Looking at the data below, report how many lines contain "begin", with no other words.

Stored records
·····

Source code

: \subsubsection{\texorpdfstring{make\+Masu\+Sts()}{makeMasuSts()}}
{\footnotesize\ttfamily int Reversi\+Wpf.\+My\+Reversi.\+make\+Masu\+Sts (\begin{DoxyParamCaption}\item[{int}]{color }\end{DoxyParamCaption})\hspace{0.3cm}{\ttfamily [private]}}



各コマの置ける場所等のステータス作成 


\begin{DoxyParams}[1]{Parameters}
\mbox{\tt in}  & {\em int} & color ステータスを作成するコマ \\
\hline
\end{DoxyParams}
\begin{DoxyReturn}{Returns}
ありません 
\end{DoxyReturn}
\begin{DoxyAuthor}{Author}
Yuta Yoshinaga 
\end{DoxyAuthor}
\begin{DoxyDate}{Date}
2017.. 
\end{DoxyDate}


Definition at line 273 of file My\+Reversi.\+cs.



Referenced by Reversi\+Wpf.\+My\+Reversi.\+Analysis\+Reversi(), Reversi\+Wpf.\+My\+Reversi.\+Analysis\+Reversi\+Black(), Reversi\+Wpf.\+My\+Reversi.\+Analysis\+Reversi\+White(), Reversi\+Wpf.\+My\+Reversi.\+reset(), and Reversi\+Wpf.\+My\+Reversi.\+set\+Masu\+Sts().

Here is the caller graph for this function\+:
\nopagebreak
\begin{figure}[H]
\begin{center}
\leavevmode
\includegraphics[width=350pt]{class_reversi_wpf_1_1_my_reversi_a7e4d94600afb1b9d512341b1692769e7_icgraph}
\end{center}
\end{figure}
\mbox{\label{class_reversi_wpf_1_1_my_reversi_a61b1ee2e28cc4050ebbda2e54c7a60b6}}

·····

* **Exercise response**
7